Kleurenblindheid kan men niet genezen maar net zoals het geval is bij gewone brillen, is het kunnen zien van kleuren wel te verbeteren met speciale corrigerende glazen. De soort en de mate van de erfelijke kleurenblindheid veranderen niet, zoals bijvoorbeeld de gezichtsscherpte, met de jaren. Storingen in het zien van kleuren welke pas later zijn ontstaan, kunnen in de loop van de jaren echter wel gaan veranderen. Aandoeningen zoals diabetes, glaucoom of de vergeling van de ooglens bij oudere mensen kunnen dan ook leiden tot een verandering in het zien van de verschillende kleuren.
Zo kan er bijvoorbeeld een speciaal laagje ter correctie van de kleurenblindheid aan worden gebracht op niet alleen brillenglazen met sterkte (monofocaal, bifocaal en multifocaal) maar ook op glazen zonder een sterkte. Het antireflex-laagje (AR-laagje) heeft geen enkele invloed op de glazen van een bril. Doordat de gebruikte technologie erg complex is, kan dit corrigerende laagje tot nu toe nog niet aan worden gebracht op contactlenzen.

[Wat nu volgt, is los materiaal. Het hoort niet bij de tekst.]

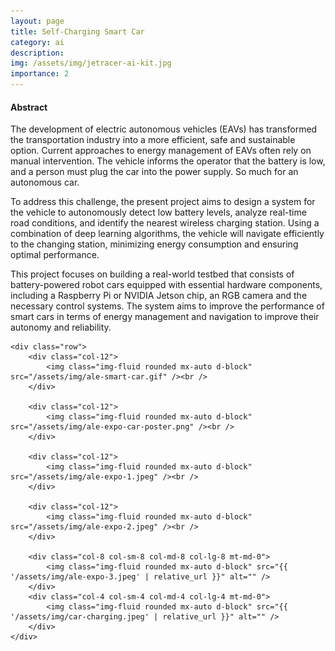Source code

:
 ```yaml
---
layout: page
title: Self-Charging Smart Car
category: ai
description:
img: /assets/img/jetracer-ai-kit.jpg
importance: 2
---
```




#### Abstract
The development of electric autonomous vehicles (EAVs) has transformed the transportation industry into a more efficient, safe and sustainable option.  Current approaches to energy management of EAVs often rely on manual intervention. The vehicle informs the operator that the battery is low, and a person must plug the car into the power supply. So much for an autonomous car. 

To address this challenge, the present project aims to design a system for the vehicle to autonomously detect low battery levels, analyze real-time road conditions, and identify the nearest wireless charging station. Using a combination of deep learning algorithms, the vehicle will navigate efficiently to the changing station, minimizing energy consumption and ensuring optimal performance.  

This project focuses on building a real-world testbed that consists of battery-powered robot cars equipped with essential hardware components, including a Raspberry Pi or NVIDIA Jetson chip, an RGB camera and the necessary control systems. The system aims to improve the performance of smart cars in terms of energy management and navigation to improve their autonomy and reliability. 

<div class="container">
  
    <div class="row">
        <div class="col-12">
            <img class="img-fluid rounded mx-auto d-block" src="/assets/img/ale-smart-car.gif" /><br />
        </div>   

        <div class="col-12">
            <img class="img-fluid rounded mx-auto d-block" src="/assets/img/ale-expo-car-poster.png" /><br />
        </div>    
        
        <div class="col-12">
            <img class="img-fluid rounded mx-auto d-block" src="/assets/img/ale-expo-1.jpeg" /><br />
        </div>    
        
        <div class="col-12">
            <img class="img-fluid rounded mx-auto d-block" src="/assets/img/ale-expo-2.jpeg" /><br />
        </div>  

        <div class="col-8 col-sm-8 col-md-8 col-lg-8 mt-md-0">
            <img class="img-fluid rounded mx-auto d-block" src="{{ '/assets/img/ale-expo-3.jpeg' | relative_url }}" alt="" />
        </div>
        <div class="col-4 col-sm-4 col-md-4 col-lg-4 mt-md-0">
            <img class="img-fluid rounded mx-auto d-block" src="{{ '/assets/img/car-charging.jpeg' | relative_url }}" alt="" />            
        </div>
    </div>

</div>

Nadat er een diagnose is gesteld moeten de gedane metingen eveneens uit worden gevoerd met de corrigerende bril, op die manier kan er gemeten worden of er een verbetering plaats heeft gevonden ten aanzien van de kleurenblindheid. Met de brillenglazen die volgens deze methode het beste zijn, beslist de patiënt zelf vervolgens of hij de wereld in meer kleur wil gaan zien of juist niet. Kortom: kleurenblindheid is dan wel niet te genezen maar wel prima te corrigeren met behulp van speciale glazen die men in een bril kan plaatsen.